▶ AIM OF THE EXERCISE
Every record below should be written out exactly; pictures stay out.

▶ MATERIAL FOR THE TASK
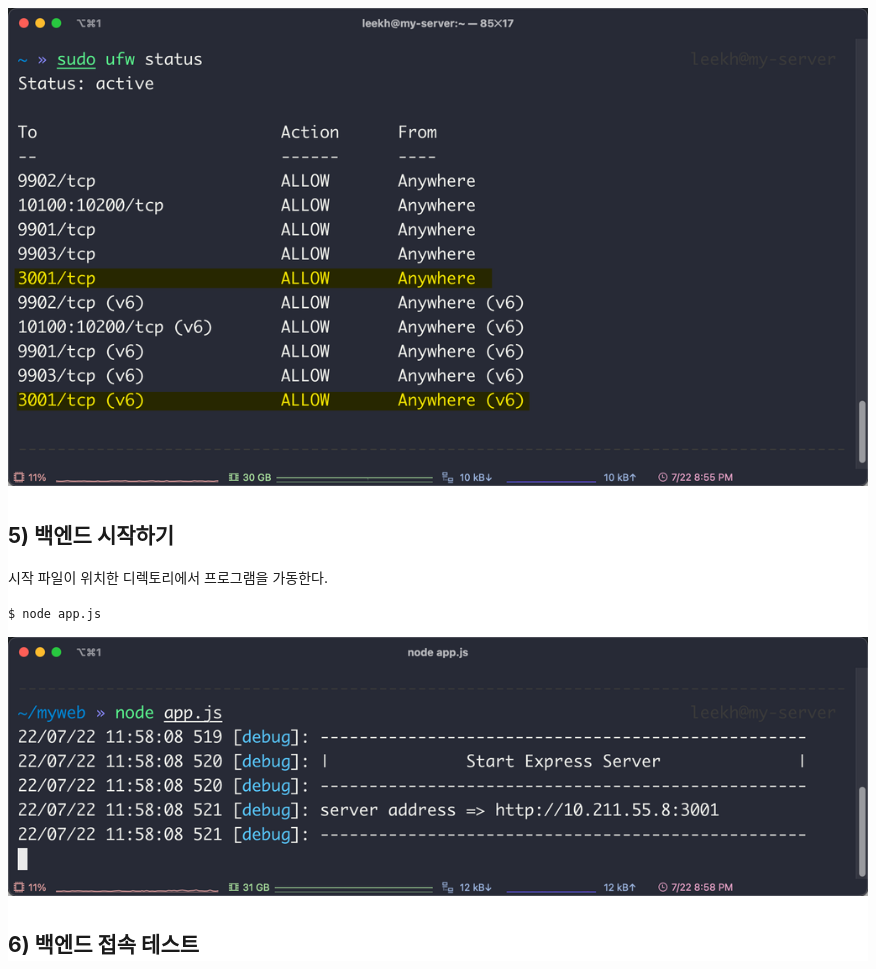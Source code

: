 ![](/images/posts/2022/0913/port3.png)

## 5) 백엔드 시작하기

시작 파일이 위치한 디렉토리에서 프로그램을 가동한다.

```shell
$ node app.js
```

![](/images/posts/2022/0913/node-start.png)

## 6) 백엔드 접속 테스트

▶ TASK SOLUTION
Source code

: ![](/images/posts/2022/0913/port3.png)

## 5) 백엔드 시작하기

시작 파일이 위치한 디렉토리에서 프로그램을 가동한다.

```shell
$ node app.js
```

![](/images/posts/2022/0913/node-start.png)

## 6) 백엔드 접속 테스트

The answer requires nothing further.